On October 20, 2016, the National Oceanic and Atmospheric Administration's Climate Prediction Center issued its U.S. Winter Outlook. A La Niña was expected to influence winter conditions, and the CPC noted that such conditions were likely to either develop in the late fall or early winter. Forecasters also noted that the La Niña, should it develop, would likely be weak and would probably be short-lived. The outlook indicated that above-average precipitation was favored in the northern Rocky Mountains, Hawaii, western Alaska, and in the vicinity of the Great Lakes. The converse was favored across the entire Southern U.S. and southern Alaska. The outlook favored above-average temperatures across the Southern United States extending through the central Rockies, in northern New England, in northern and western Alaska, and especially in Hawaii. Other regions were given "equal chances" of either above or below-average temperatures. Drought conditions were considered likely to continue in multiple regions already in drought, including parts of California and the Southwest. Such conditions were expected to not only remain but also expand in the Southeastern U.S., and development was anticipated in the southern Plains. Lessening of drought conditions was expected in northern California, western New England, parts of the Ohio Valley, the northern Plains, and the northern Rockies, while the expansion of drought conditions was considered likely in eastern New England.

== Events ==
=== Mid-November winter storm ===
In the middle part of November, a winter storm affected parts of the northern United States; it brought heavy snow to northern Minnesota and caused over 20,000 buildings to lose power in the state. Wind gusts of up to 70 mph were reported from Minnesota to Michigan. Several cities in Upstate New York saw some of their snowiest November days on record, and one town picked up 54.5 in. Large portions of Interstate 81 in New York shut down. Six people died, including three in Minnesota, two in Pennsylvania and one in New Hampshire.

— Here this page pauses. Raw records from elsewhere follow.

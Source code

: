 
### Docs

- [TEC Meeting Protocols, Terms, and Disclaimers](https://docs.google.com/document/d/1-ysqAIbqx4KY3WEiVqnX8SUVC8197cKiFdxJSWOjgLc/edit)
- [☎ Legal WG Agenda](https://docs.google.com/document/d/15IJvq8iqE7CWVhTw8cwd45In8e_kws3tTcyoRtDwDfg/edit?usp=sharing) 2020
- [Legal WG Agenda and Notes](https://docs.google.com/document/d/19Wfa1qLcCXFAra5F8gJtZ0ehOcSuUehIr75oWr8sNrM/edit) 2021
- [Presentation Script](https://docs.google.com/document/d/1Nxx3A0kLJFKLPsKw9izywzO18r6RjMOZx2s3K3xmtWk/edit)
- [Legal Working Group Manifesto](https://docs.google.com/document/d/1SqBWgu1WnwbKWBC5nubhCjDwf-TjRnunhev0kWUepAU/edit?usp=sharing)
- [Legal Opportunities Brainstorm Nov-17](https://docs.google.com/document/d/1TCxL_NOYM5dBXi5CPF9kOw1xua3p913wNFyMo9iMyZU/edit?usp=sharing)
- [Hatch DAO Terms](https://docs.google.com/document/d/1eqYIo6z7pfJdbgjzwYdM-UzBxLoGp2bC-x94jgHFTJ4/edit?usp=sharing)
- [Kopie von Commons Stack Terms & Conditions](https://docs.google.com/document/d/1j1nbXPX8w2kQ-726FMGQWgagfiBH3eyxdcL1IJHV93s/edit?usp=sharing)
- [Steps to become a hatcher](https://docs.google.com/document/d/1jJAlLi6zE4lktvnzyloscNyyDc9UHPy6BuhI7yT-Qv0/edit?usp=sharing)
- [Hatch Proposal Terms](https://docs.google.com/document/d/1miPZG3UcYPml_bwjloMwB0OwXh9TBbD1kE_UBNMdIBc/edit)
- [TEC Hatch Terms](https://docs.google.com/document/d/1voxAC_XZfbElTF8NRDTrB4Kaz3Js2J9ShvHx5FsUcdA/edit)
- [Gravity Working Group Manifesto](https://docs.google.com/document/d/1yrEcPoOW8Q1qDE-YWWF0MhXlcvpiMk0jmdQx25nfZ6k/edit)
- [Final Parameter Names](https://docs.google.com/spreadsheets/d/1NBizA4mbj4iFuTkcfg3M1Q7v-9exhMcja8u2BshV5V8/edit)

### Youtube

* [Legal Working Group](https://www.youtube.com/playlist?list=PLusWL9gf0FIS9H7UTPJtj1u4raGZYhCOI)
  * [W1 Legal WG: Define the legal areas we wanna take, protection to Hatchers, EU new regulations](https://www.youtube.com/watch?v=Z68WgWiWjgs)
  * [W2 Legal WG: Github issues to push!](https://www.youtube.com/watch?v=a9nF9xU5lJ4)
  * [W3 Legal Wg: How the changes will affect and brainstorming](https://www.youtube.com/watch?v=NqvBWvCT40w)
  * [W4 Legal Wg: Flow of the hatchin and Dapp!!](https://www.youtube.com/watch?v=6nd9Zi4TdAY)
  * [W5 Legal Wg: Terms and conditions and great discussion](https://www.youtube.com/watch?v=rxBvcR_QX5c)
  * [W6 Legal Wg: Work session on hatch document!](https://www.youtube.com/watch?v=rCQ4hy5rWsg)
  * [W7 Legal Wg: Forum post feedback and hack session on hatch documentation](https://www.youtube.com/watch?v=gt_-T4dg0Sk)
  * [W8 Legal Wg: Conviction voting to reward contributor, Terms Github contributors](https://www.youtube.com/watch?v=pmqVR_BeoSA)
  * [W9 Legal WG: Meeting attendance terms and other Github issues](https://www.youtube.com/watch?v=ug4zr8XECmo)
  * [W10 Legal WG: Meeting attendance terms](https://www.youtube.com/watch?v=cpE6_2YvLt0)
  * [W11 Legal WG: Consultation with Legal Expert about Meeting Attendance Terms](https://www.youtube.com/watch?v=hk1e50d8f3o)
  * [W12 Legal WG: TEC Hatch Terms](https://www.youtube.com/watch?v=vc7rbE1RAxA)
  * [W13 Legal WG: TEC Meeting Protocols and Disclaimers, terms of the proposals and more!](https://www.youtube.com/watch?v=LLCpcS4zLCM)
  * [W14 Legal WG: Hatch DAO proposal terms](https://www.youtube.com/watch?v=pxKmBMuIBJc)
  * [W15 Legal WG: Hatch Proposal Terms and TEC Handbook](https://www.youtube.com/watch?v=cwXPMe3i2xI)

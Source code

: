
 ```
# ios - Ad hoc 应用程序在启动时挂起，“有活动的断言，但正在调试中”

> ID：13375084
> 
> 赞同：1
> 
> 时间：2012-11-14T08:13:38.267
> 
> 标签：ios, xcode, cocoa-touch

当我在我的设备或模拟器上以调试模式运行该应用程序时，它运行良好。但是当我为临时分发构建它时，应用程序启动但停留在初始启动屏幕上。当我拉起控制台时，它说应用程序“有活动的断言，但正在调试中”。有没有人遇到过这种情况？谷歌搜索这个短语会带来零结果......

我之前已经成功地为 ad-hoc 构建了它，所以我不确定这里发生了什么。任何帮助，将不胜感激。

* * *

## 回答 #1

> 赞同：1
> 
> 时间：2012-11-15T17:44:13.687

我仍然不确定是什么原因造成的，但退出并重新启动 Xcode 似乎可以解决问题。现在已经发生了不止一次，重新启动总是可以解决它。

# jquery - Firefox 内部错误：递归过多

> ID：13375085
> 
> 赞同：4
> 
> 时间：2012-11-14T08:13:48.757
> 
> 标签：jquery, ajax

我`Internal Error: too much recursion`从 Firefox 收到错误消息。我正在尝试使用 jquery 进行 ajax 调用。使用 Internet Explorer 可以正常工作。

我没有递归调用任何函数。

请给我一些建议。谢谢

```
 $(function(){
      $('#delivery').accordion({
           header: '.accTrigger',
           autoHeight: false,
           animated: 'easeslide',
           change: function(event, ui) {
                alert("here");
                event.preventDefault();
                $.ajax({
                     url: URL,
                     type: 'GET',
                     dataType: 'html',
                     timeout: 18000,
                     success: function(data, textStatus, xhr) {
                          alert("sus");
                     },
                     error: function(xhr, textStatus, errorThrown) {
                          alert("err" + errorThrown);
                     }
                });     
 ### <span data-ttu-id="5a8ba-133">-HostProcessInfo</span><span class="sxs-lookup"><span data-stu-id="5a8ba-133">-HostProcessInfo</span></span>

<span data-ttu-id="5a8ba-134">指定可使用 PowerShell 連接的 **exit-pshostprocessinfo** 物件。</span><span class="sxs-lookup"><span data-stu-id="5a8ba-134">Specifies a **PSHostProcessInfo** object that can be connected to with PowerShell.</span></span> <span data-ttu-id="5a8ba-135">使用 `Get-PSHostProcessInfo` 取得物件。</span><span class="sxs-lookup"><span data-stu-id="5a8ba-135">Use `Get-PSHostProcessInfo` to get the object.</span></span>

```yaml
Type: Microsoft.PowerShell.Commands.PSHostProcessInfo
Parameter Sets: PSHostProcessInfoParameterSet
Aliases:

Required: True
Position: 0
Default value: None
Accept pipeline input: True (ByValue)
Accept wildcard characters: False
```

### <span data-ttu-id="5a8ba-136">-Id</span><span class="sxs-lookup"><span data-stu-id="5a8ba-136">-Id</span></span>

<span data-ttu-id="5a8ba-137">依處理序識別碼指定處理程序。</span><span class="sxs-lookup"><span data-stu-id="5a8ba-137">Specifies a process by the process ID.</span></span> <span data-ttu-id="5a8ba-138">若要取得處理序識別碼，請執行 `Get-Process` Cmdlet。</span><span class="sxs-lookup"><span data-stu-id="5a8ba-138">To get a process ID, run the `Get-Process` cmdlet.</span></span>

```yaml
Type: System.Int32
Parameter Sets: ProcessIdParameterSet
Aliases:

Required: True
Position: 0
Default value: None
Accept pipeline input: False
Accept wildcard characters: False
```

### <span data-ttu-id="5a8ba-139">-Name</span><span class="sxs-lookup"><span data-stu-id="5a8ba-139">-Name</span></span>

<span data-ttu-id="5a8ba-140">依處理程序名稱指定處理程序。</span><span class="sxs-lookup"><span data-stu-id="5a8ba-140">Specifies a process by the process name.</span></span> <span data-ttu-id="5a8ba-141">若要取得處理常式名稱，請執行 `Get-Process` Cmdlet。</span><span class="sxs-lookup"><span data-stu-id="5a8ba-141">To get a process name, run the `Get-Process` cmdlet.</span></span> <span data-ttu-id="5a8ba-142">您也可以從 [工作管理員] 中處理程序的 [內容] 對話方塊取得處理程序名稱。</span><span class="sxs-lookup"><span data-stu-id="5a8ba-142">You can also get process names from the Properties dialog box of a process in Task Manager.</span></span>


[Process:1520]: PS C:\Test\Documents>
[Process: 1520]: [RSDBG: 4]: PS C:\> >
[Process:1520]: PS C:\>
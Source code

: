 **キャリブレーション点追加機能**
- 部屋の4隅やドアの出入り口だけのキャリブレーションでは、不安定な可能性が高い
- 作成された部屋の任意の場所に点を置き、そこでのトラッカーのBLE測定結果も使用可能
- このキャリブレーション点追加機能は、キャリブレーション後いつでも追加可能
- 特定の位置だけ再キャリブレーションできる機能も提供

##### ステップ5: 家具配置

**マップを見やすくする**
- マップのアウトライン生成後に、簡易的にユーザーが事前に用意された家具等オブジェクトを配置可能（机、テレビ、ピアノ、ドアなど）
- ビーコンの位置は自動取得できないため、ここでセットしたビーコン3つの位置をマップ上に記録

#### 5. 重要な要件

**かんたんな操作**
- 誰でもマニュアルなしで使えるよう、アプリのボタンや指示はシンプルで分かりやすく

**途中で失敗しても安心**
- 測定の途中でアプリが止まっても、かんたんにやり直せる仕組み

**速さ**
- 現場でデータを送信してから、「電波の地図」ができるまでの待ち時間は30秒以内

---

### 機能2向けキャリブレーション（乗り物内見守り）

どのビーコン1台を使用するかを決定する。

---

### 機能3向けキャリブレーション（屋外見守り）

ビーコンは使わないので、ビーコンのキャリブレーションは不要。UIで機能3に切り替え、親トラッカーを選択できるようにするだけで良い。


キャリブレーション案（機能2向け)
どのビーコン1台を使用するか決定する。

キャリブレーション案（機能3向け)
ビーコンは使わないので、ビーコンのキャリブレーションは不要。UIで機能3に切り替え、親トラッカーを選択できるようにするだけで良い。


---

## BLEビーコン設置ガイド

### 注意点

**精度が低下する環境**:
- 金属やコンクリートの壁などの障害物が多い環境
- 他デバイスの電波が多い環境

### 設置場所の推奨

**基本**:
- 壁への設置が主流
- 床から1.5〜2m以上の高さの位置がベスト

=== Christmas Day blizzard ===

Moving ashore on the West Coast of the United States on December 23, an extratropical storm system named Winter Storm Europa by The Weather Channel moved through the Southwest, dumping heavy snowfall before emerging into the High Plains on December 24–25. Prior to its passage through much of the United States, it was expected to drop 1–2 ft of snow, creating havoc for Christmas travelers. The system brought the potential for severe thunderstorms as well, with two tornadoes and severe winds produced across the central U.S. After the cyclone moved ashore, it dove southeast, weakening somewhat as it began to slowly eject into the High Plains. A squall line begin to coalesce along the system's cold front as the low began to deepen somewhat. An arctic airmass to the system's north helped crank out snowfall as it slowed down in speed and continued to deepen, reaching a minimum pressure of 983 mbar late on December 25. The storm caused over 13,700 residents in South Dakota to lose power, while also resulting in 200 mi of I-90 in the state to close. The remaining system moved into Canada and was absorbed by another system on December 27.

=== Early January winter storm ===

In early January, a winter storm began to impact the Southeastern United States with snow, ice and rainy conditions as it swept east, eventually moving offshore early on January 7. Afterwards, it began to track northwards and continued to produce snowfall in parts of the Carolinas and eventually the Northeast.

Numerous government offices were closed in Arkansas and Oklahoma in response to the storm. On January 6, 2017, Alabama Governor Robert J. Bentley and North Carolina Governor Roy Cooper declared a state of emergency. Hartsfield-Jackson International Airport in Atlanta had a number of January 7 flights cancelled. Three people died in traffic accidents, one in Kentucky, one in North Carolina and another in Georgia. Eastern Virginia received as much as a foot of snow. In North Carolina, 10 inches of snow fell in Greensboro, High Point, Lewisville and Lenoir, and at one point 25,000 were without power.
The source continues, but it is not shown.